# Finally got my Hedgehog!(A lot of cute pics inside)



## vanessab_ (Apr 20, 2011)

I got my hedgehog on Saturday! He is the sweetest little guy and hes warmed up to me so fast. He doesnt hiss at me or click at me anymore, and he just seems to want to cuddle. Its way to cute. His name is Winchester Honeybear;


----------



## Rosalia (Nov 9, 2010)

Congratz on your new hedgehog! 
He looks really cute! also very fun photos.


----------



## eshi (Mar 7, 2011)

so adorable!!! :lol:


----------



## PJM (May 7, 2010)

What a little cutie-pie!!! I just loved the first & last pictures.
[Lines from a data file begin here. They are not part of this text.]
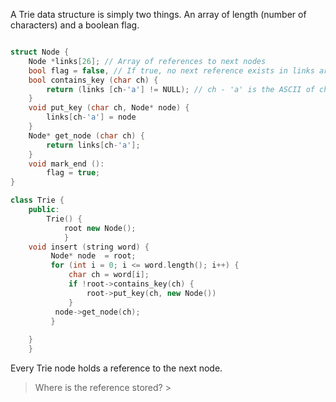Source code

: A Trie data structure is simply two things. An array of length (number of characters) and a boolean flag.

```cpp

struct Node {
	Node *links[26]; // Array of references to next nodes 
	bool flag = false, // If true, no next reference exists in links array. 
	bool contains_key (char ch) {
		return (links [ch-'a'] != NULL); // ch - 'a' is the ASCII of char ch minus start -> 'a'. This gives you point in the array
	}
	void put_key (char ch, Node* node) {
		links[ch-'a'] = node
	}
	Node* get_node (char ch) {
		return links[ch-'a'];
	}
	void mark_end ():
		flag = true;
}

class Trie {
    public:
	    Trie() {
			root new Node();
			}
	void insert (string word) {
		 Node* node  = root;
		 for (int i = 0; i <= word.length(); i++) {
			 char ch = word[i];
			 if !root->contains_key(ch) {
				 root->put_key(ch, new Node())
			 }
		  node->get_node(ch);
		 }
	
    }
    }
```

Every Trie node holds a reference to the next node.

> Where is the reference stored? > 
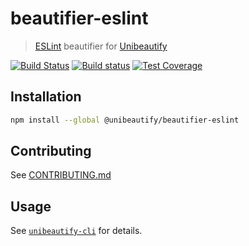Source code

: # beautifier-eslint

> [ESLint](https://eslint.org) beautifier for [Unibeautify](https://github.com/Unibeautify)

[![Build Status](https://travis-ci.org/Unibeautify/beautifier-eslint.svg?branch=master)](https://travis-ci.org/Unibeautify/beautifier-eslint) [![Build status](https://ci.appveyor.com/api/projects/status/h8a883ikpb47kd62/branch/master?svg=true)](https://ci.appveyor.com/project/Glavin001/beautifier-eslint/branch/master) [![Test Coverage](https://api.codeclimate.com/v1/badges/51deb963f07555dd7b42/test_coverage)](https://codeclimate.com/github/Unibeautify/beautifier-eslint/test_coverage)

## Installation

```bash
npm install --global @unibeautify/beautifier-eslint
```

## Contributing

See [CONTRIBUTING.md](CONTRIBUTING.md)

## Usage

See [`unibeautify-cli`](https://github.com/Unibeautify/unibeautify-cli) for details.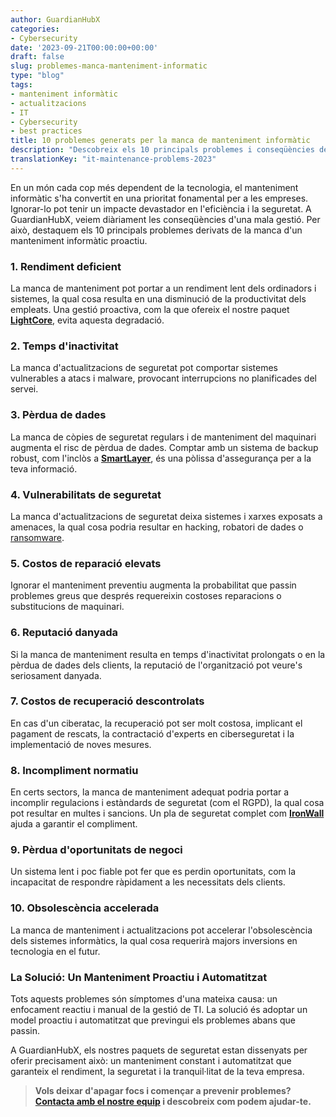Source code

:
 ```yaml
---
author: GuardianHubX
categories:
- Cybersecurity
date: '2023-09-21T00:00:00+00:00'
draft: false
slug: problemes-manca-manteniment-informatic
type: "blog"
tags:
- manteniment informàtic
- actualitzacions
- IT
- Cybersecurity
- best practices
title: 10 problemes generats per la manca de manteniment informàtic
description: "Descobreix els 10 principals problemes i conseqüències derivats d'una manca de manteniment informàtic a la teva empresa, des de la pèrdua de dades fins als costos ocults."
translationKey: "it-maintenance-problems-2023"
---
```


En un món cada cop més dependent de la tecnologia, el manteniment informàtic s'ha convertit en una prioritat fonamental per a les empreses. Ignorar-lo pot tenir un impacte devastador en l'eficiència i la seguretat. A GuardianHubX, veiem diàriament les conseqüències d'una mala gestió. Per això, destaquem els 10 principals problemes derivats de la manca d'un manteniment informàtic proactiu.

### 1. Rendiment deficient

La manca de manteniment pot portar a un rendiment lent dels ordinadors i sistemes, la qual cosa resulta en una disminució de la productivitat dels empleats. Una gestió proactiva, com la que ofereix el nostre paquet **[LightCore](https://guardianhubx.com/ca/lightcore/)**, evita aquesta degradació.

### 2. Temps d'inactivitat

La manca d'actualitzacions de seguretat pot comportar sistemes vulnerables a atacs i malware, provocant interrupcions no planificades del servei.

### 3. Pèrdua de dades

La manca de còpies de seguretat regulars i de manteniment del maquinari augmenta el risc de pèrdua de dades. Comptar amb un sistema de backup robust, com l'inclòs a **[SmartLayer](https://guardianhubx.com/ca/smartlayer/)**, és una pòlissa d'assegurança per a la teva informació.

### 4. Vulnerabilitats de seguretat

La manca d'actualitzacions de seguretat deixa sistemes i xarxes exposats a amenaces, la qual cosa podria resultar en hacking, robatori de dades o [ransomware](https://guardianhubx.com/ca/blog/com-protegir-la-meva-xarxa-datacs-de-ransomware/).

### 5. Costos de reparació elevats

Ignorar el manteniment preventiu augmenta la probabilitat que passin problemes greus que després requereixin costoses reparacions o substitucions de maquinari.

### 6. Reputació danyada

Si la manca de manteniment resulta en temps d'inactivitat prolongats o en la pèrdua de dades dels clients, la reputació de l'organització pot veure's seriosament danyada.

### 7. Costos de recuperació descontrolats

En cas d'un ciberatac, la recuperació pot ser molt costosa, implicant el pagament de rescats, la contractació d'experts en ciberseguretat i la implementació de noves mesures.

### 8. Incompliment normatiu

En certs sectors, la manca de manteniment adequat podria portar a incomplir regulacions i estàndards de seguretat (com el RGPD), la qual cosa pot resultar en multes i sancions. Un pla de seguretat complet com **[IronWall](https://guardianhubx.com/ca/ironwall/)** ajuda a garantir el compliment.

### 9. Pèrdua d'oportunitats de negoci

Un sistema lent i poc fiable pot fer que es perdin oportunitats, com la incapacitat de respondre ràpidament a les necessitats dels clients.

### 10. Obsolescència accelerada

La manca de manteniment i actualitzacions pot accelerar l'obsolescència dels sistemes informàtics, la qual cosa requerirà majors inversions en tecnologia en el futur.

### La Solució: Un Manteniment Proactiu i Automatitzat

Tots aquests problemes són símptomes d'una mateixa causa: un enfocament reactiu i manual de la gestió de TI. La solució és adoptar un model proactiu i automatitzat que previngui els problemes abans que passin.

A GuardianHubX, els nostres paquets de seguretat estan dissenyats per oferir precisament això: un manteniment constant i automatitzat que garanteix el rendiment, la seguretat i la tranquil·litat de la teva empresa.

> **Vols deixar d'apagar focs i començar a prevenir problemes?**
> **[Contacta amb el nostre equip](https://guardianhubx.com/ca/#contact) i descobreix com podem ajudar-te.**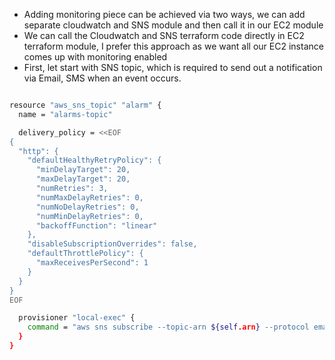 * Adding monitoring piece can be achieved via two ways, we can add separate cloudwatch and SNS module and then call it in our EC2 module
* We can call the Cloudwatch and SNS terraform code directly in EC2 terraform module, I prefer this approach as we want all our EC2 instance comes up with monitoring enabled
* First, let start with SNS topic, which is required to send out a notification via Email, SMS when an event occurs.

```sh

resource "aws_sns_topic" "alarm" {
  name = "alarms-topic"

  delivery_policy = <<EOF
{
  "http": {
    "defaultHealthyRetryPolicy": {
      "minDelayTarget": 20,
      "maxDelayTarget": 20,
      "numRetries": 3,
      "numMaxDelayRetries": 0,
      "numNoDelayRetries": 0,
      "numMinDelayRetries": 0,
      "backoffFunction": "linear"
    },
    "disableSubscriptionOverrides": false,
    "defaultThrottlePolicy": {
      "maxReceivesPerSecond": 1
    }
  }
}
EOF

  provisioner "local-exec" {
    command = "aws sns subscribe --topic-arn ${self.arn} --protocol email --notification-endpoint ${var.alarms_email}"
  }
}
```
So sweet! And I love his name. He just looks like a little honeybear. 
Congratulations!


----------



## cylaura (Jan 13, 2011)

Ahhhh so cute! I especially love the first one. He has such an adorable little face - congratulations!


----------



## hercsmom (Jul 6, 2010)

Awww, he seems like such a snugglebear. Congrats, he's just beautiful!


----------



## Cinder (Jun 24, 2010)

Awwe i remember when Cinder was that Tiny. Now he's three pounds..


----------



## Hedgehog Grove (Jul 21, 2010)

Love the pics Vanessa, I miss Bear lots


----------



## NoDivision (Aug 29, 2010)

Oh my gosh, what cuuuuute pictures! What a precious boy <3


----------



## shaelikestaquitos (Feb 2, 2010)

Awwww what a sweetie <3 I love the name!


----------



## ReginasMommy (Apr 13, 2011)

Wow what a cutie!!! I LOOOOVE the pics and the name!


----------



## vanessab_ (Apr 20, 2011)

Thank you guys<3 Hes actually super cuddly and sweet, he gave me so many kisses today! 



Hedgehog Grove said:


> Love the pics Vanessa, I miss Bear lots


Thanks, i would too! LOL ill keep you posted


----------



## Hedgieonboard (Nov 15, 2009)

I love them all but I especially love the sleepy after bath pics  He looks so comfy and cuddly in it.


----------



## vanessab_ (Apr 20, 2011)

Lol I know right? He was so tired. Its so cute since he's basically on his 9week quilling he loves to be in the warm water and he becomes soooo relaxed haha.


----------



## fracturedcircle (May 31, 2010)

just adorable!


----------



## hedgiegirl1214 (Jan 14, 2011)

so cute! I love how they wrinkle their noses after a bath! :lol:


----------



## Midevalmiss (Apr 6, 2011)

WHAT A SWEET LOOKING BABY!!! Oh you are a lucky one got get him!


----------



## shetland (Sep 2, 2008)

What a beautiful baby!!! An angel!!! Gorgeous!!!! I love the little bear!


----------